O paulista Rodrigo Alves Silva tem uma história parecida. Ele sempre teve curiosidade e interesse por história, especialmente a do próprio passado. Por ser negro, não havia dúvidas de sua ascendência africana, mas ao fazer um teste genético de ancestralidade descobriu ter 50% de composição genética africana, principalmente da Nigéria, e 33% europeia. É quase tão europeu quanto africano.

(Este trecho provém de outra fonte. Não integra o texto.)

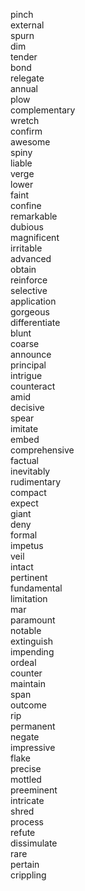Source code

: pinch  
external  
spurn  
dim  
tender  
bond  
relegate  
annual  
plow  
complementary  
wretch  
confirm  
awesome  
spiny  
liable  
verge  
lower  
faint  
confine  
remarkable  
dubious  
magnificent  
irritable  
advanced  
obtain  
reinforce  
selective  
application  
gorgeous  
differentiate  
blunt  
coarse  
announce  
principal  
intrigue  
counteract  
amid  
decisive  
spear  
imitate  
embed  
comprehensive  
factual  
inevitably  
rudimentary  
compact  
expect  
giant  
deny  
formal  
impetus  
veil  
intact  
pertinent  
fundamental  
limitation  
mar  
paramount  
notable  
extinguish  
impending  
ordeal  
counter  
maintain  
span  
outcome  
rip  
permanent  
negate  
impressive  
flake  
precise  
mottled  
preeminent  
intricate  
shred  
process  
refute  
dissimulate  
rare  
pertain  
crippling  
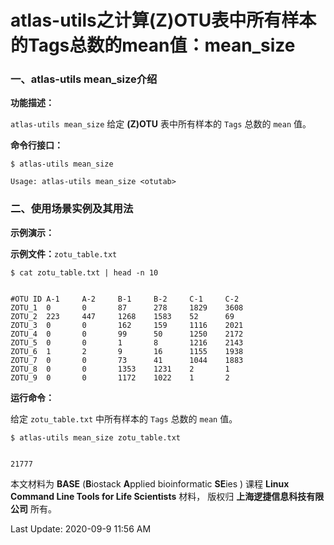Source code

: # atlas-utils之计算(Z)OTU表中所有样本的Tags总数的mean值：mean_size

### 一、atlas-utils mean_size介绍

**功能描述：**

`atlas-utils mean_size` 给定 **(Z)OTU** 表中所有样本的 `Tags` 总数的 `mean` 值。

**命令行接口：**

	$ atlas-utils mean_size
	
	Usage: atlas-utils mean_size <otutab>


### 二、使用场景实例及其用法

**示例演示：**

**示例文件：**`zotu_table.txt`


	$ cat zotu_table.txt | head -n 10


	#OTU ID A-1     A-2     B-1     B-2     C-1     C-2
	ZOTU_1  0       0       87      278     1829    3608
	ZOTU_2  223     447     1268    1583    52      69
	ZOTU_3  0       0       162     159     1116    2021
	ZOTU_4  0       0       99      50      1250    2172
	ZOTU_5  0       0       1       8       1216    2143
	ZOTU_6  1       2       9       16      1155    1938
	ZOTU_7  0       0       73      41      1044    1883
	ZOTU_8  0       0       1353    1231    2       1
	ZOTU_9  0       0       1172    1022    1       2

**运行命令：**

给定 `zotu_table.txt` 中所有样本的 `Tags` 总数的 `mean` 值。


	$ atlas-utils mean_size zotu_table.txt


	21777


本文材料为 **BASE** (**B**iostack **A**pplied bioinformatic **SE**ies ) 课程 **Linux Command Line Tools for Life Scientists** 材料， 版权归 **上海逻捷信息科技有限公司** 所有。

Last Update: 2020-09-9 11:56 AM

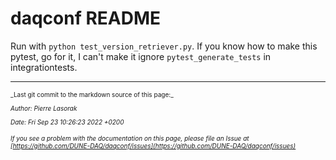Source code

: # daqconf README
Run with `python test_version_retriever.py`.
If you know how to make this pytest, go for it, I can't make it ignore `pytest_generate_tests` in integrationtests.


-----

<font size="1">
_Last git commit to the markdown source of this page:_


_Author: Pierre Lasorak_

_Date: Fri Sep 23 10:26:23 2022 +0200_

_If you see a problem with the documentation on this page, please file an Issue at [https://github.com/DUNE-DAQ/daqconf/issues](https://github.com/DUNE-DAQ/daqconf/issues)_
</font>
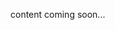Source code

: <!-- <meta>
{
    "title":"Official Kubernetes,
    "slug":"official kubernetes",
    "description":"Our offical Kubernets Offering",
    "author":"Mo Lawler",
    "github":"usrdev",
    "date": "2019/12/18",
    "tag":["Devops", "Integrations", "K8s"]
}
</meta> -->

content coming soon...
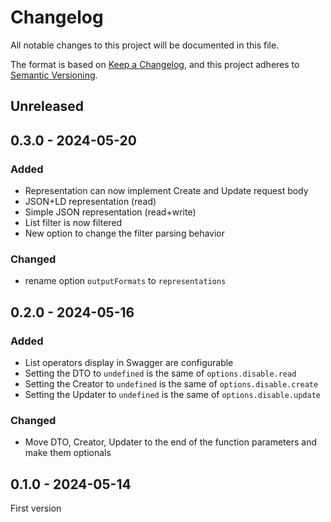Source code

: # Changelog

All notable changes to this project will be documented in this file.

The format is based on [Keep a Changelog](https://keepachangelog.com/en/1.1.0/),
and this project adheres to [Semantic Versioning](https://semver.org/spec/v2.0.0.html).

## Unreleased

## 0.3.0 - 2024-05-20

### Added

- Representation can now implement Create and Update request body
- JSON+LD representation (read)
- Simple JSON representation (read+write)
- List filter is now filtered
- New option to change the filter parsing behavior

### Changed

- rename option `outputFormats` to `representations`

## 0.2.0 - 2024-05-16

### Added

- List operators display in Swagger are configurable
- Setting the DTO to `undefined` is the same of `options.disable.read`
- Setting the Creator to `undefined` is the same of `options.disable.create`
- Setting the Updater to `undefined` is the same of `options.disable.update`

### Changed

- Move DTO, Creator, Updater to the end of the function parameters and make them optionals

## 0.1.0 - 2024-05-14

First version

O resultado do teste trouxe ainda outra revelação: Silva tem alta compatibilidade genética com um homem que mora nos Estados Unidos. Um primo de quem nunca tinha ouvido falar e despertou nele a curiosidade de saber mais sobre a história da família de seu pai, com quem teve pouco contato. Ele é descendente da família Campos, cujo patriarca, Filipe de Campos Banderborg, foi um importante senhor de escravos no interior paulista — interior este onde viveu sua bisavó, uma branca de olhos azuis e cabelos crespos.
Encontrar o primo desconhecido fez com que ele pesquisasse mais a fundo esse lado da família e descobrisse aquilo de que desconfiava: sua tataravó viveu na condição de escrava e provavelmente foi violentada pelo patriarca da família Campos. Ao contar as descobertas ao primo, este não quis mais contato. Silva, no entanto, diz que compreende o lado dele. “O que para mim foi uma relação de descoberta, para outra pessoa pode ser a revelação de um passado obscuro, e o Brasil é um país que busca muito fugir de um passado de escravidão e abusos”, destaca. “Mas está na genética, não podemos negar.”
Embora o estudo de genealogia remonte à Idade Média, talvez nunca tenha experimentado uma reviravolta tão grande quanto nos últimos três anos, com a popularização dos testes genéticos de ancestralidade. Uma pesquisa divulgada pelo MIT Technology Review revelou que ao menos 26 milhões de pessoas já coletaram amostras de saliva ou de células da bochecha para ter parte do genoma analisado. Se o ritmo se mantiver, a expectativa é de que, em dois anos, mais de 100 milhões de pessoas no mundo tenham acesso a detalhes sobre sua ancestralidade.